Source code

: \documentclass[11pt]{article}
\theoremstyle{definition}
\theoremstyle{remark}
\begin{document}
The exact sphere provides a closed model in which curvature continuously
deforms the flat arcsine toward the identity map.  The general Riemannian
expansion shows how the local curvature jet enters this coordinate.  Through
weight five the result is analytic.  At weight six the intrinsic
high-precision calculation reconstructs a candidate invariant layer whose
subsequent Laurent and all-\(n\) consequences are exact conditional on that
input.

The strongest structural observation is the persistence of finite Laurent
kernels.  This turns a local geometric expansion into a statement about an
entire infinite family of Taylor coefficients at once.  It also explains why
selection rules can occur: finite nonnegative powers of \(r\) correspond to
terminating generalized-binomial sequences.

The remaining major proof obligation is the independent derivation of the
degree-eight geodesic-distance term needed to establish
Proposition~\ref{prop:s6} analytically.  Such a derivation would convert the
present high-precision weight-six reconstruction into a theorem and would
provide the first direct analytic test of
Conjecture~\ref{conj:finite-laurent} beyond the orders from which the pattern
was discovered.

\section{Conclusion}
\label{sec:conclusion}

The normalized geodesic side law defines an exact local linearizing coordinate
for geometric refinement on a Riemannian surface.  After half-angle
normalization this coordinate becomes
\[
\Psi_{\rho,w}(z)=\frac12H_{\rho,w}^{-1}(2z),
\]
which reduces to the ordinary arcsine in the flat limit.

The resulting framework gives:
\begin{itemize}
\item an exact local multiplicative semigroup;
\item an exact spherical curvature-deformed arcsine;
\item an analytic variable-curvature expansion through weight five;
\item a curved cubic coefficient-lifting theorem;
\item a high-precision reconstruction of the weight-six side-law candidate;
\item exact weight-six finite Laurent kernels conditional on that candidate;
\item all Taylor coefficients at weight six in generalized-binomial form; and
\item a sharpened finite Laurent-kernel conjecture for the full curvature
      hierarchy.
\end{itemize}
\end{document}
::::::::::
▶ Exercise objective
Set down exactly what runs from the line containing "The resulting framework" through the last line above, both lines included.

▶ Task solution
The resulting framework gives:
\begin{itemize}
\item an exact local multiplicative semigroup;
\item an exact spherical curvature-deformed arcsine;
\item an analytic variable-curvature expansion through weight five;
\item a curved cubic coefficient-lifting theorem;
\item a high-precision reconstruction of the weight-six side-law candidate;
\item exact weight-six finite Laurent kernels conditional on that candidate;
\item all Taylor coefficients at weight six in generalized-binomial form; and
\item a sharpened finite Laurent-kernel conjecture for the full curvature
      hierarchy.
\end{itemize}
\end{document}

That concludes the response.